The benchmark U.S. crude gained 26 cents, or 0.7%, to settle at $37.54 a barrel, having fallen below $37 earlier in the session. Gasoline prices ended virtually unchanged at $1.167 a gallon. Crude prices had closed lower in four of the past five sessions.

The Department of Energy's report initially added to a recent slump triggered by the Organization of Petroleum Exporting Countries' decision to increase production last week. Prices are down 11.6% since last Tuesday's record high of $42.45.

The DOE today released its weekly inventory report, which showed modest increases in energy supplies. Crude oil stocks rose to 302.1 million barrels for the week ended June 4, up 0.1% from the preceding week, and 6.5% from the same period a year ago.
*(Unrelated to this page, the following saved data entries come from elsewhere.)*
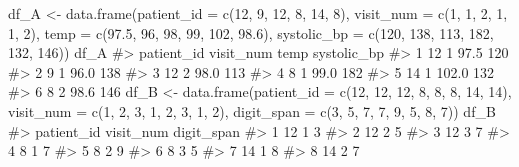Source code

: \documentclass[
  letterpaper,
]{latex/krantz}
\makeatletter
\newenvironment{Shaded}{\begin{snugshade}}{\end{snugshade}}
\newcommand{\AttributeTok}[1]{\textcolor[rgb]{0.40,0.45,0.13}{#1}}
\newcommand{\CommentTok}[1]{\textcolor[rgb]{0.37,0.37,0.37}{#1}}
\newcommand{\DecValTok}[1]{\textcolor[rgb]{0.68,0.00,0.00}{#1}}
\newcommand{\FloatTok}[1]{\textcolor[rgb]{0.68,0.00,0.00}{#1}}
\newcommand{\FunctionTok}[1]{\textcolor[rgb]{0.28,0.35,0.67}{#1}}
\newcommand{\NormalTok}[1]{\textcolor[rgb]{0.00,0.23,0.31}{#1}}
\newcommand{\OtherTok}[1]{\textcolor[rgb]{0.00,0.23,0.31}{#1}}
\newenvironment{kframe}{%
\medskip{}
\setlength{\fboxsep}{.8em}
 \def\at@end@of@kframe{}%
 \ifinner\ifhmode%
  \def\at@end@of@kframe{\end{minipage}}%
  \begin{minipage}{\columnwidth}%
 \fi\fi%
 \def\FrameCommand##1{\hskip\@totalleftmargin \hskip-\fboxsep
 \colorbox{shadecolor}{##1}\hskip-\fboxsep
     \hskip-\linewidth \hskip-\@totalleftmargin \hskip\columnwidth}%
 \MakeFramed {\advance\hsize-\width
   \@totalleftmargin\z@ \linewidth\hsize
   \@setminipage}}%
 {\par\unskip\endMakeFramed%
 \at@end@of@kframe}
\renewenvironment{Shaded}{\begin{kframe}}{\end{kframe}}
\makeatother
\begin{document}
\begin{Shaded}
\begin{Highlighting}[]
\NormalTok{df\_A }\OtherTok{\textless{}{-}} \FunctionTok{data.frame}\NormalTok{(}\AttributeTok{patient\_id =} \FunctionTok{c}\NormalTok{(}\DecValTok{12}\NormalTok{, }\DecValTok{9}\NormalTok{, }\DecValTok{12}\NormalTok{, }\DecValTok{8}\NormalTok{, }\DecValTok{14}\NormalTok{, }\DecValTok{8}\NormalTok{), }
                  \AttributeTok{visit\_num =} \FunctionTok{c}\NormalTok{(}\DecValTok{1}\NormalTok{, }\DecValTok{1}\NormalTok{, }\DecValTok{2}\NormalTok{, }\DecValTok{1}\NormalTok{, }\DecValTok{1}\NormalTok{, }\DecValTok{2}\NormalTok{), }
                  \AttributeTok{temp =} \FunctionTok{c}\NormalTok{(}\FloatTok{97.5}\NormalTok{, }\DecValTok{96}\NormalTok{, }\DecValTok{98}\NormalTok{, }\DecValTok{99}\NormalTok{, }\DecValTok{102}\NormalTok{, }\FloatTok{98.6}\NormalTok{), }
                  \AttributeTok{systolic\_bp =} \FunctionTok{c}\NormalTok{(}\DecValTok{120}\NormalTok{, }\DecValTok{138}\NormalTok{, }\DecValTok{113}\NormalTok{, }\DecValTok{182}\NormalTok{, }\DecValTok{132}\NormalTok{, }\DecValTok{146}\NormalTok{))}
\NormalTok{df\_A}
\CommentTok{\#\textgreater{}   patient\_id visit\_num  temp systolic\_bp}
\CommentTok{\#\textgreater{} 1         12         1  97.5         120}
\CommentTok{\#\textgreater{} 2          9         1  96.0         138}
\CommentTok{\#\textgreater{} 3         12         2  98.0         113}
\CommentTok{\#\textgreater{} 4          8         1  99.0         182}
\CommentTok{\#\textgreater{} 5         14         1 102.0         132}
\CommentTok{\#\textgreater{} 6          8         2  98.6         146}
\NormalTok{df\_B }\OtherTok{\textless{}{-}} \FunctionTok{data.frame}\NormalTok{(}\AttributeTok{patient\_id =} \FunctionTok{c}\NormalTok{(}\DecValTok{12}\NormalTok{, }\DecValTok{12}\NormalTok{, }\DecValTok{12}\NormalTok{, }\DecValTok{8}\NormalTok{, }\DecValTok{8}\NormalTok{, }\DecValTok{8}\NormalTok{, }\DecValTok{14}\NormalTok{, }\DecValTok{14}\NormalTok{), }
                   \AttributeTok{visit\_num =} \FunctionTok{c}\NormalTok{(}\DecValTok{1}\NormalTok{, }\DecValTok{2}\NormalTok{, }\DecValTok{3}\NormalTok{, }\DecValTok{1}\NormalTok{, }\DecValTok{2}\NormalTok{, }\DecValTok{3}\NormalTok{, }\DecValTok{1}\NormalTok{, }\DecValTok{2}\NormalTok{),}
                   \AttributeTok{digit\_span =} \FunctionTok{c}\NormalTok{(}\DecValTok{3}\NormalTok{, }\DecValTok{5}\NormalTok{, }\DecValTok{7}\NormalTok{, }\DecValTok{7}\NormalTok{, }\DecValTok{9}\NormalTok{, }\DecValTok{5}\NormalTok{, }\DecValTok{8}\NormalTok{, }\DecValTok{7}\NormalTok{))}
\NormalTok{df\_B}
\CommentTok{\#\textgreater{}   patient\_id visit\_num digit\_span}
\CommentTok{\#\textgreater{} 1         12         1          3}
\CommentTok{\#\textgreater{} 2         12         2          5}
\CommentTok{\#\textgreater{} 3         12         3          7}
\CommentTok{\#\textgreater{} 4          8         1          7}
\CommentTok{\#\textgreater{} 5          8         2          9}
\CommentTok{\#\textgreater{} 6          8         3          5}
\CommentTok{\#\textgreater{} 7         14         1          8}
\CommentTok{\#\textgreater{} 8         14         2          7}
\end{Highlighting}
\end{Shaded}
\end{document}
Gasoline inventories rose to 206.4 million barrels, up 1% from the week before, but down 0.8% from the year-ago period.

Chris McCormack, an energy broker at ABN Amro, said the market was stabilizing, partly for technical reasons. "The realities of the marketplace have finally caught up to the price," he said. "There's plenty of crude in the world and plenty available," he said.

Phil Flynn, head oil trader at Alaron Trading in Chicago, said "gasoline prices probably aren't going to skyrocket, so we're kind of in balance here."

Flynn also said that


Chairman Alan Greenspan's comments Tuesday could have a calming effect on markets. Greenspan said energy prices should stabilize.

"If he's worried about energy, he's just the guy that can slow this down," Flynn said.

Prices have fallen from an all-time high of more than $42 a barrel last week, as OPEC moved to allay traders' concerns about supply by increasing the cartel's official production ceiling.

At a meeting in Beirut last Thursday, OPEC members agreed to increase production by 2 million barrels a day in July and another a half-million barrels a day, if necessary, in August.

Together, that would boost output by 11% to 26 million barrels a day.

OPEC's move came as traders frequently bid prices to record highs in May, surpassing the previous high on the New York Mercantile Exchange set in October 1990 after Iraq had invaded Kuwait.

Strong global demand and worries about terrorist attacks on facilities in the oil-rich Persian Gulf, which built a $5 to $10 dollar a barrel premium into prices, fueled market speculation.

Oil last closed below $37 a barrel on April 24.